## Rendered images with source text
● ● ● ● ●

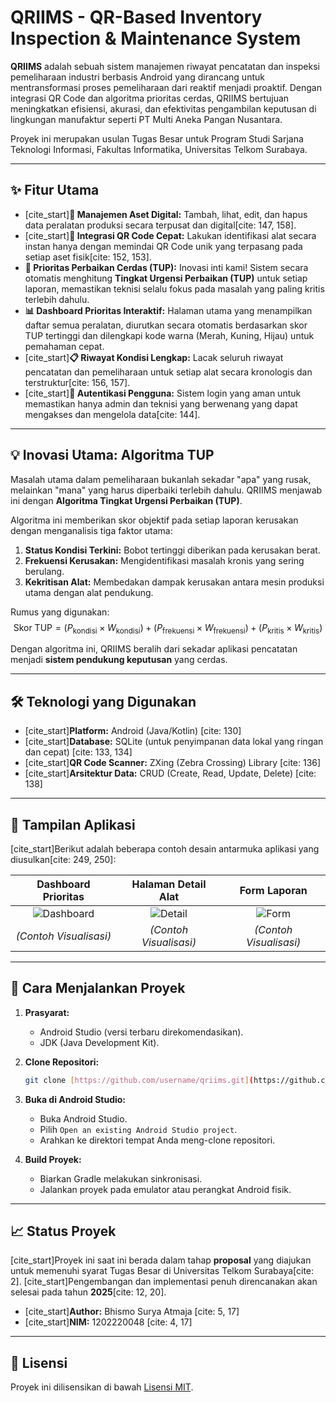 # QRIIMS - QR-Based Inventory Inspection & Maintenance System

**QRIIMS** adalah sebuah sistem manajemen riwayat pencatatan dan inspeksi pemeliharaan industri berbasis Android yang dirancang untuk mentransformasi proses pemeliharaan dari reaktif menjadi proaktif. Dengan integrasi QR Code dan algoritma prioritas cerdas, QRIIMS bertujuan meningkatkan efisiensi, akurasi, dan efektivitas pengambilan keputusan di lingkungan manufaktur seperti PT Multi Aneka Pangan Nusantara.

Proyek ini merupakan usulan Tugas Besar untuk Program Studi Sarjana Teknologi Informasi, Fakultas Informatika, Universitas Telkom Surabaya.

---

## ✨ Fitur Utama

-   [cite_start]**📱 Manajemen Aset Digital:** Tambah, lihat, edit, dan hapus data peralatan produksi secara terpusat dan digital[cite: 147, 158].
-   [cite_start]**🔗 Integrasi QR Code Cepat:** Lakukan identifikasi alat secara instan hanya dengan memindai QR Code unik yang terpasang pada setiap aset fisik[cite: 152, 153].
-   **🧠 Prioritas Perbaikan Cerdas (TUP):** Inovasi inti kami! Sistem secara otomatis menghitung **Tingkat Urgensi Perbaikan (TUP)** untuk setiap laporan, memastikan teknisi selalu fokus pada masalah yang paling kritis terlebih dahulu.
-   **📊 Dashboard Prioritas Interaktif:** Halaman utama yang menampilkan daftar semua peralatan, diurutkan secara otomatis berdasarkan skor TUP tertinggi dan dilengkapi kode warna (Merah, Kuning, Hijau) untuk pemahaman cepat.
-   [cite_start]**📋 Riwayat Kondisi Lengkap:** Lacak seluruh riwayat pencatatan dan pemeliharaan untuk setiap alat secara kronologis dan terstruktur[cite: 156, 157].
-   [cite_start]**🔐 Autentikasi Pengguna:** Sistem login yang aman untuk memastikan hanya admin dan teknisi yang berwenang yang dapat mengakses dan mengelola data[cite: 144].

---

## 💡 Inovasi Utama: Algoritma TUP

Masalah utama dalam pemeliharaan bukanlah sekadar "apa" yang rusak, melainkan "mana" yang harus diperbaiki terlebih dahulu. QRIIMS menjawab ini dengan **Algoritma Tingkat Urgensi Perbaikan (TUP)**.

Algoritma ini memberikan skor objektif pada setiap laporan kerusakan dengan menganalisis tiga faktor utama:

1.  **Status Kondisi Terkini:** Bobot tertinggi diberikan pada kerusakan berat.
2.  **Frekuensi Kerusakan:** Mengidentifikasi masalah kronis yang sering berulang.
3.  **Kekritisan Alat:** Membedakan dampak kerusakan antara mesin produksi utama dengan alat pendukung.

Rumus yang digunakan:
$$ \text{Skor TUP} = (P_{\text{kondisi}} \times W_{\text{kondisi}}) + (P_{\text{frekuensi}} \times W_{\text{frekuensi}}) + (P_{\text{kritis}} \times W_{\text{kritis}}) $$

Dengan algoritma ini, QRIIMS beralih dari sekadar aplikasi pencatatan menjadi **sistem pendukung keputusan** yang cerdas.

---

## 🛠️ Teknologi yang Digunakan

-   [cite_start]**Platform:** Android (Java/Kotlin) [cite: 130]
-   [cite_start]**Database:** SQLite (untuk penyimpanan data lokal yang ringan dan cepat) [cite: 133, 134]
-   [cite_start]**QR Code Scanner:** ZXing (Zebra Crossing) Library [cite: 136]
-   [cite_start]**Arsitektur Data:** CRUD (Create, Read, Update, Delete) [cite: 138]

---

## 📸 Tampilan Aplikasi

[cite_start]Berikut adalah beberapa contoh desain antarmuka aplikasi yang diusulkan[cite: 249, 250]:

| Dashboard Prioritas | Halaman Detail Alat | Form Laporan |
| :-----------------: | :-----------------: | :------------: |
| ![Dashboard](httpse://user-images.githubusercontent.com/username/repo/dashboard.png) | ![Detail](httpse://user-images.githubusercontent.com/username/repo/detail.png) | ![Form](httpse://user-images.githubusercontent.com/username/repo/form.png) |
| *(Contoh Visualisasi)* | *(Contoh Visualisasi)* | *(Contoh Visualisasi)* |

---

## 🚀 Cara Menjalankan Proyek

1.  **Prasyarat:**
    -   Android Studio (versi terbaru direkomendasikan).
    -   JDK (Java Development Kit).

2.  **Clone Repositori:**
    ```bash
    git clone [https://github.com/username/qriims.git](https://github.com/username/qriims.git)
    ```

3.  **Buka di Android Studio:**
    -   Buka Android Studio.
    -   Pilih `Open an existing Android Studio project`.
    -   Arahkan ke direktori tempat Anda meng-clone repositori.

4.  **Build Proyek:**
    -   Biarkan Gradle melakukan sinkronisasi.
    -   Jalankan proyek pada emulator atau perangkat Android fisik.

---

## 📈 Status Proyek

[cite_start]Proyek ini saat ini berada dalam tahap **proposal** yang diajukan untuk memenuhi syarat Tugas Besar di Universitas Telkom Surabaya[cite: 2]. [cite_start]Pengembangan dan implementasi penuh direncanakan akan selesai pada tahun **2025**[cite: 12, 20].

-   [cite_start]**Author:** Bhismo Surya Atmaja [cite: 5, 17]
-   [cite_start]**NIM:** 1202220048 [cite: 4, 17]

---

## 📄 Lisensi

Proyek ini dilisensikan di bawah [Lisensi MIT](LICENSE).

● ● ● ● ●

## PROBLEM TO WORK ON
Starting at the line above that contains "(Java/Kotlin) [cite: 130]", repeat each line exactly up to and including the line that contains "Form Laporan |", and stop there.

## RESULT BELOW
-   [cite_start]**Platform:** Android (Java/Kotlin) [cite: 130]
-   [cite_start]**Database:** SQLite (untuk penyimpanan data lokal yang ringan dan cepat) [cite: 133, 134]
-   [cite_start]**QR Code Scanner:** ZXing (Zebra Crossing) Library [cite: 136]
-   [cite_start]**Arsitektur Data:** CRUD (Create, Read, Update, Delete) [cite: 138]

---

## 📸 Tampilan Aplikasi

[cite_start]Berikut adalah beberapa contoh desain antarmuka aplikasi yang diusulkan[cite: 249, 250]:

| Dashboard Prioritas | Halaman Detail Alat | Form Laporan |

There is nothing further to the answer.